Non-linearity of the pluricomplex Green function (Q2701581)

By a deep theorem due to Lempert, the pluricomplex Green function \(g(z,w)\) of a convex domain \(\Omega\subset\mathbb{C}^n\) with pole at \(w\in \Omega\) coincides with the function \(\delta(z,w)= \inf\log|f^{-1}(w)|\), the infimum being taken over all holomorphic mappings \(f\) from the unit disc \(\Delta \subset \mathbb{C}\) to \(\Omega\) such that \(f(0)=z\) and \(w\in f(\Delta)\).

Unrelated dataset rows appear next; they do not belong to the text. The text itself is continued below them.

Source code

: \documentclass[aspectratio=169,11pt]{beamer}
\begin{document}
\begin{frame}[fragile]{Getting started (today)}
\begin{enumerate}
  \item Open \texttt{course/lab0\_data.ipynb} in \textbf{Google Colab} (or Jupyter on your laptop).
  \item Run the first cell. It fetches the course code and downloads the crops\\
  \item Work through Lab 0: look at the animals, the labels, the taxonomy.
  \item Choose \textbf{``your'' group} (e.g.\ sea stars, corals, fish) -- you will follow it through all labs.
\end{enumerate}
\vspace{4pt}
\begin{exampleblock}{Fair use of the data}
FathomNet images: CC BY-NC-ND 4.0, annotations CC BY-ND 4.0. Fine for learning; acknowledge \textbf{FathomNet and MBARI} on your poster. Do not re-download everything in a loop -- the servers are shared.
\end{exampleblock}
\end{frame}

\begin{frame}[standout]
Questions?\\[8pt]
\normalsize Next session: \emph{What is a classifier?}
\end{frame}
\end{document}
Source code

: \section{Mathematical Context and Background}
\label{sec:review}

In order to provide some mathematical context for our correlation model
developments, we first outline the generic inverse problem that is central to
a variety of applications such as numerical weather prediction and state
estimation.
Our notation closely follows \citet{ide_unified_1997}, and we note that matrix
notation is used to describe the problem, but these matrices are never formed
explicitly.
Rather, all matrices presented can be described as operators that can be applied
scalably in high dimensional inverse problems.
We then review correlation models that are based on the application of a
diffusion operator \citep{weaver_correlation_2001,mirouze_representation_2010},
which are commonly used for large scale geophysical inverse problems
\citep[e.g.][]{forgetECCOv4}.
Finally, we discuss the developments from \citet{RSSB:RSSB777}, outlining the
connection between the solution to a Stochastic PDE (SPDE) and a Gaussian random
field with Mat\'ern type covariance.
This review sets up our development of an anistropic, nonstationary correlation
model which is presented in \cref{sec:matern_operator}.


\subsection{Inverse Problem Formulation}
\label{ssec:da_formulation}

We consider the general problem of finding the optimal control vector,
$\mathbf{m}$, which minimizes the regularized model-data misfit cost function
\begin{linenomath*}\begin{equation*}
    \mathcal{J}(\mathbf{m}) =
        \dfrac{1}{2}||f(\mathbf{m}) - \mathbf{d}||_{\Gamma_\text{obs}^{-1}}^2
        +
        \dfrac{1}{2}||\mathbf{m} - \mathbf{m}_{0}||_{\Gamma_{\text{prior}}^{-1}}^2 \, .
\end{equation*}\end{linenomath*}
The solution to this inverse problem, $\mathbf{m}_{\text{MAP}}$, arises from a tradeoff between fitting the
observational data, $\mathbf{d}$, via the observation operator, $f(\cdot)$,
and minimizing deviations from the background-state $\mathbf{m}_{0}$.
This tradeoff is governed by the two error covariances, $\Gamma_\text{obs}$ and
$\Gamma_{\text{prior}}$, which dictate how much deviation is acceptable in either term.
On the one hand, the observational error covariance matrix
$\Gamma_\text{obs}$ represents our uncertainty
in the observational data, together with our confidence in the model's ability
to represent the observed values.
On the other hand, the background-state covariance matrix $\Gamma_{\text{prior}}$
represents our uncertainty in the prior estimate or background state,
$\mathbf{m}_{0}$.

To deal with the Green functions with several poles, the author extends the notion of the Lempert function \(\delta\). Namely, let \(A=\{(w_j, \nu_j)\}_j\) be a finite subset of \(\Omega\times \mathbb{R}_+\), then \(\delta(z,A): =\inf\sum_j \nu_j \log |f^{-1} (w_j)|\), where \(f(0)=z\) and \(w_j\in f(\Delta)\). Properties of \(\delta(z,A)\) and its relations to the Green function \(g(z,A)\) are studied. In particular, the set \(\{z:\delta (z,A)=\sum_j \nu_j\delta (z,w_j)\}\) is described as the union of all complex geodesics (for the Kobayashi metric) passing through all the points \(w_j\).